As the walk up to there had been quite hot, we thought if a taxi came along we might get it back.  But what a laugh.  The number of times we have been touted and not wanted one, and when we do, none are in sight.  In the end we found that as it was now around 5.00 pm the heat was out of the day, there was now quite a lot of shade, and the walk back didn't seem anywhere near as long.  By the time we got back, we had been gone three hours.  Jim convinced me to try another foot massage, so I agreed to half an hour at the massage hut near our room. She wasn't as bad but I still have bruises.  Even though it is a foot massage, they always finish with a neck and shoulder.  I still can't work out how Jim can front up for two hours of this torture.  Time for another swim before dinner.

Just not my thing I think

Saturday morning after breakfast and more snorkelling we decided to walk north up the beach.  This was an even bigger eye opener.  There were bars and restaurants for a huge distance along the beach.  We walked through a creek that Jim had read about.  It was low tide and only ankle deep, but when the tide is in it can be shoulder height.  An enterprising Thai has set up a ferry service, and will take you the few metres over for 20 baht.  Around midday we caught up with Hayden's friend, Paul and family, who had arrived the night before.  After discovering we were planning on having dinner in the same direction we arranged to meet up.

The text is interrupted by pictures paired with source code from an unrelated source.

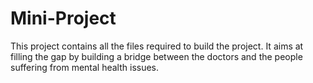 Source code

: # Mini-Project
This project contains all the files required to build the project. It aims at filling the gap by building a bridge between the doctors and the people suffering from mental health issues. 
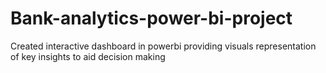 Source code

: # Bank-analytics-power-bi-project
Created interactive dashboard in powerbi providing visuals representation of key insights to aid decision making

On our way back we had lunch at the nice restaurant from the first night.  This then gave Jim time to head off for another of his two hour massages while I enjoyed my rocking chair and a book.  Another swim and it was time to meet Paul for dinner.  We found a nice looking place in the main street, and the food was very good, especially the fish.  Little Harry woke during dinner, but was quite happy if allowed to partake of some of the table contents.  There is a four hour time difference and it is amazing how quickly kids can adapt.

For the second night running, I just had to stop at the pancake stall on the way home.  I don't know what they are made off, but they stretch the dough out like a very thin pizza, throw it on a hot work, add bananas to it, then fold over and turn.  Delicious.